Devant le silence de son ami, Fenster leur expliqua alors toute l’affaire. Lui et Mac Manus avait eu connaissance d’un tout prochain convoi de fonds en direction de Lendry. Le butin était considérable mais hélas pour les deux compères, il en était de même pour son escorte. Il leur fallait absolument un troisième homme sur ce coup-là. C’est ainsi qu’ils firent la connaissance de Gidéon. "Un mago, c’est un sacré bonus dans notre métier" souligna Fenster avant de poursuivre. L’attaque du convoi se passa sans encombres, l’habileté aux armes des deux hors la loi combinée à la magie de Gidéon ne laissèrent aucune chance aux gardes. Encore tout heureux du succès de leur opération, les trois acolytes partagèrent les couronnes d’or. "Gidéon n’a même pas contesté quand Fenster et moi avons décidé qu’en tant qu’initiateurs du coup, on avait droit à une part plus grosse. Ca aurait dû me mettre la puce à l’oreille mais j’étais encore sur un petit nuage..." glissa Mac Manus. Ce n’est que le lendemain du départ du magicien que les deux voleurs s’aperçurent d’un petit détail : quand Mac Manus alla recompter ses couronnes d’or, il découvrit que les sacs ne contenaient rien d’autre que du sable ! "Il n’y avait rien eu d’autres que du sable dans ces foutus sacs. Un petit sort d’illusion et on y a vu que du feu ! Quand je pense qu’au moment de se quitter, je lui ai dit qu’on pourrait retravailler ensemble à l’occasion."

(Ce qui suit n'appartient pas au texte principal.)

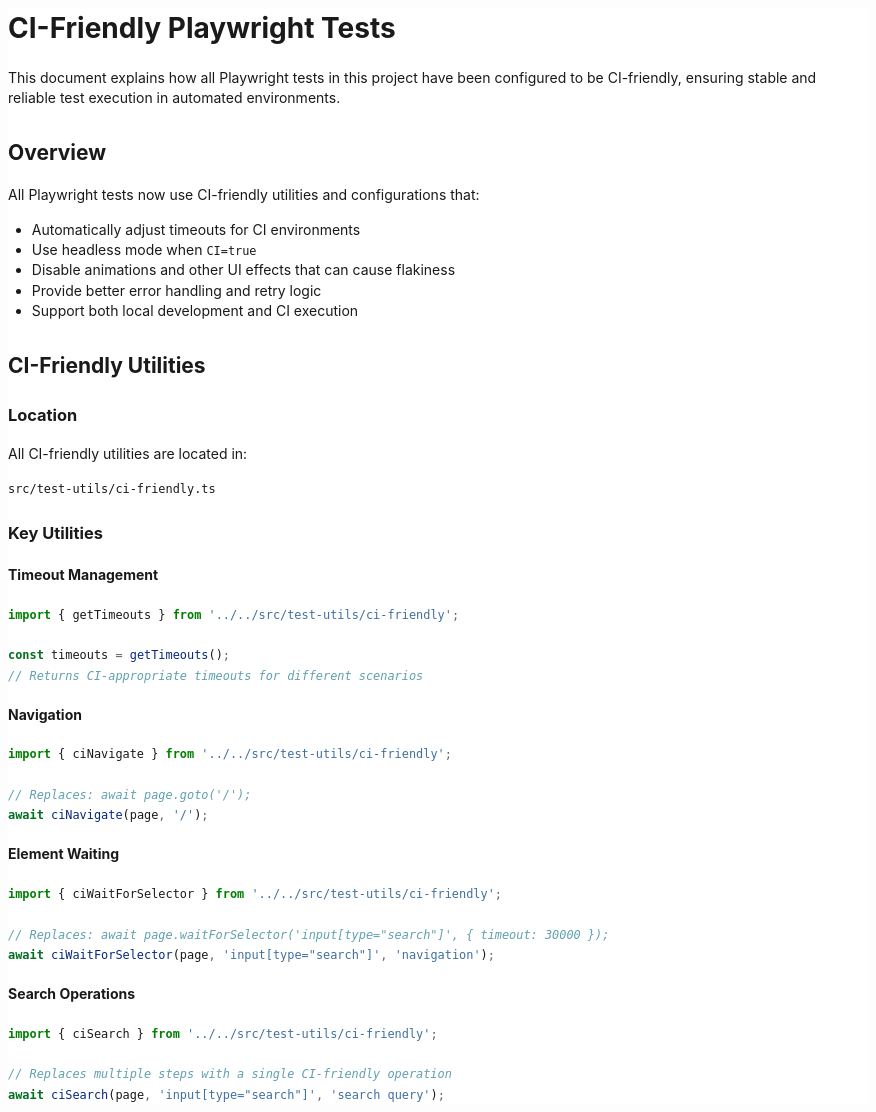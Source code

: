 # CI-Friendly Playwright Tests

This document explains how all Playwright tests in this project have been configured to be CI-friendly, ensuring stable and reliable test execution in automated environments.

## Overview

All Playwright tests now use CI-friendly utilities and configurations that:
- Automatically adjust timeouts for CI environments
- Use headless mode when `CI=true`
- Disable animations and other UI effects that can cause flakiness
- Provide better error handling and retry logic
- Support both local development and CI execution

## CI-Friendly Utilities

### Location
All CI-friendly utilities are located in:
```
src/test-utils/ci-friendly.ts
```

### Key Utilities

#### Timeout Management
```typescript
import { getTimeouts } from '../../src/test-utils/ci-friendly';

const timeouts = getTimeouts();
// Returns CI-appropriate timeouts for different scenarios
```

#### Navigation
```typescript
import { ciNavigate } from '../../src/test-utils/ci-friendly';

// Replaces: await page.goto('/');
await ciNavigate(page, '/');
```

#### Element Waiting
```typescript
import { ciWaitForSelector } from '../../src/test-utils/ci-friendly';

// Replaces: await page.waitForSelector('input[type="search"]', { timeout: 30000 });
await ciWaitForSelector(page, 'input[type="search"]', 'navigation');
```

#### Search Operations
```typescript
import { ciSearch } from '../../src/test-utils/ci-friendly';

// Replaces multiple steps with a single CI-friendly operation
await ciSearch(page, 'input[type="search"]', 'search query');
```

- Voilà toute l’histoire, termina Fenster.. Alors maintenant, Tu vas nous dire où se trouve notre fric !
Gidéon sursauta quand Mac Manus pointa la lame de sa dague sur sa gorge.
- Réponds au monsieur...
- J... je.. j’ai tout perdu, finit par articuler le magicien, ... au tripot de "La Nouvelle Donne".
Nathaniel profita de la stupéfaction de Mac Manus pour lui arracher son arme. Fenster bondit sur place, la lame dégainée. Un cliquetis métallique attira son attention vers Drake qui pointait sur lui l’orifice béant d’une arquebuse. Seul Théoren continuait de manger les victuailles entreposées devant lui.

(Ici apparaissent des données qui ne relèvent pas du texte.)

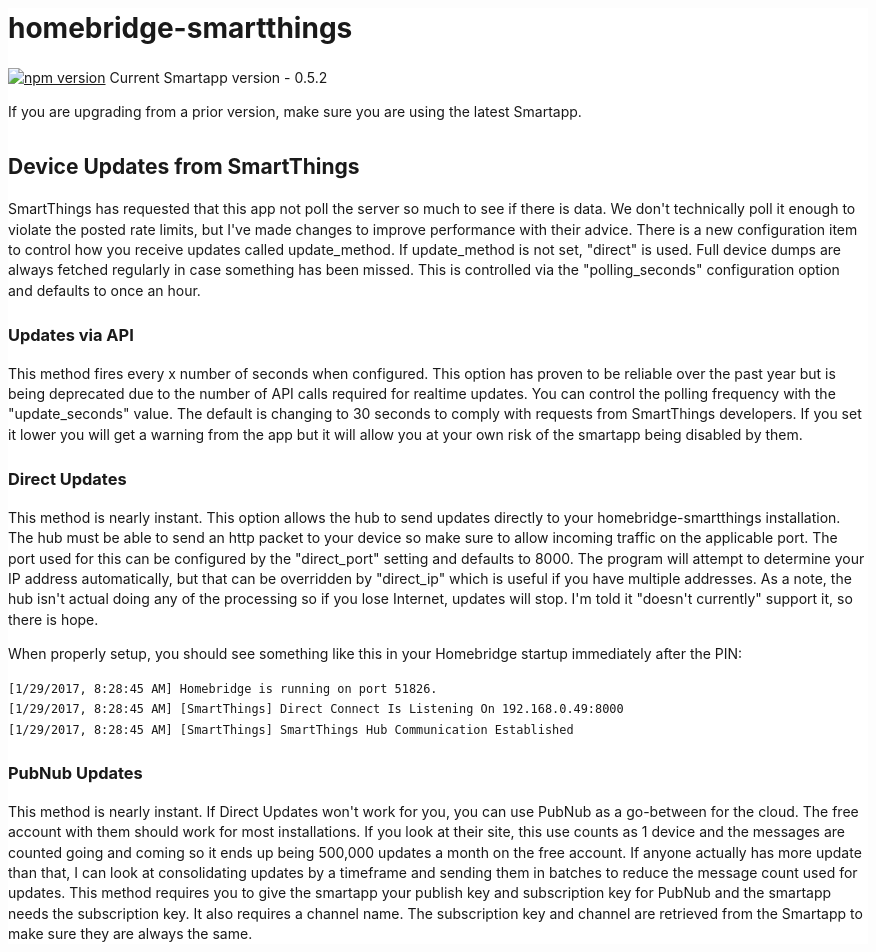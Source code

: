 # homebridge-smartthings

[![npm version](https://badge.fury.io/js/homebridge-smartthings.svg)](https://badge.fury.io/js/homebridge-smartthings)
Current Smartapp version - 0.5.2

If you are upgrading from a prior version, make sure you are using the latest Smartapp.

## Device Updates from SmartThings

SmartThings has requested that this app not poll the server so much to see if there is data. We don't technically poll it enough to violate the posted rate limits, but I've made changes to improve performance with their advice.
There is a new configuration item to control how you receive updates called update_method.
If update_method is not set, "direct" is used.
Full device dumps are always fetched regularly in case something has been missed. This is controlled via the "polling_seconds" configuration option and defaults to once an hour.

### Updates via API
This method fires every x number of seconds when configured.
This option has proven to be reliable over the past year but is being deprecated due to the number of API calls required for realtime updates.
You can control the polling frequency with the "update_seconds" value. The default is changing to 30 seconds to comply with requests from SmartThings developers.
If you set it lower you will get a warning from the app but it will allow you at your own risk of the smartapp being disabled by them.

### Direct Updates
This method is nearly instant.
This option allows the hub to send updates directly to your homebridge-smartthings installation.
The hub must be able to send an http packet to your device so make sure to allow incoming traffic on the applicable port.
The port used for this can be configured by the "direct_port" setting and defaults to 8000.
The program will attempt to determine your IP address automatically, but that can be overridden by "direct_ip" which is useful if you have multiple addresses.
As a note, the hub isn't actual doing any of the processing so if you lose Internet, updates will stop. I'm told it "doesn't currently" support it, so there is hope.

When properly setup, you should see something like this in your Homebridge startup immediately after the PIN:
```
[1/29/2017, 8:28:45 AM] Homebridge is running on port 51826.
[1/29/2017, 8:28:45 AM] [SmartThings] Direct Connect Is Listening On 192.168.0.49:8000
[1/29/2017, 8:28:45 AM] [SmartThings] SmartThings Hub Communication Established
```

### PubNub Updates
This method is nearly instant.
If Direct Updates won't work for you, you can use PubNub as a go-between for the cloud.
The free account with them should work for most installations. If you look at their site, this use counts as 1 device and the messages are counted going and coming so it ends up being 500,000 updates a month on the free account.
If anyone actually has more update than that, I can look at consolidating updates by a timeframe and sending them in batches to reduce the message count used for updates.
This method requires you to give the smartapp your publish key and subscription key for PubNub and the smartapp needs the subscription key. It also requires a channel name.
The subscription key and channel are retrieved from the Smartapp to make sure they are always the same.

- Messieurs, je crois que nous sommes dans une impasse." Henri marque une pause. "Visiblement, Gidéon n’a plus votre or. Par contre, tous les gardes de la cité sont à nos trousses. Je vous demande de bien réfléchir à ce que vous allez faire.
L’instant d’après, Fenster avait rengainé son arme avant de se rasseoir.
- Mais qu’est-ce que tu fabriques, Fenster ? cria Mac Manus. "On va pas laisser tomber !
- Réfléchis un peu Mac ! Drake a raison. Ce coup-là, on doit la jouer en équipe. Et crois-moi, ça me déplait autant qu’à toi. Quant à toi Gidéon, on fait une trêve, tu piges ? Mais si tu nous lâches, je laisse mon collègue finir le boulot. Maintenant, tu vas contacter ton pote et nous arranger un rendez-vous. Moi, je vais me pieuter.
Cela faisait déjà deux jours que Gidéon les avait quittés dans l’espoir d’arranger une rencontre avec son contact. Durant ce temps, les cinq larrons avaient préféré ne pas quitter l’antre de Drake même si l’inactivité leur pesait chaque jour davantage. Mac Manus, Fenster, Théoren et Henri passaient leur journée à enchaîner les parties de cartes. L’artificier se plaisait à dire qu’à ce rythme, sa réserve de rhum ne tiendrait pas très longtemps. Seul Nathaniel restait à l’écart. Trop de questions se posaient à lui et il devait y réfléchir. "Darkholme", ce nom ne lui disait absolument rien. Même après avoir interrogé les autres à ce sujet, il n’avait aucune informations supplémentaires ou un embryon de piste à suivre. Par ailleurs, il aurait bien voulu contacter un membre de la Guilde. Personne là-bas ne savait où il se trouvait. Alors que Fenster mélangeait les cartes pour une énième partie, le martèlement discret d’un poing sur la trappe du dessus se fit entendre. Nathaniel se leva précipitamment et se dirigea vers la trappe. Deux coups secs, un coup puis à nouveau deux coups : c’était bien le signal convenu. Il déverrouilla le cadenas et laissa entrer le nouveau venu.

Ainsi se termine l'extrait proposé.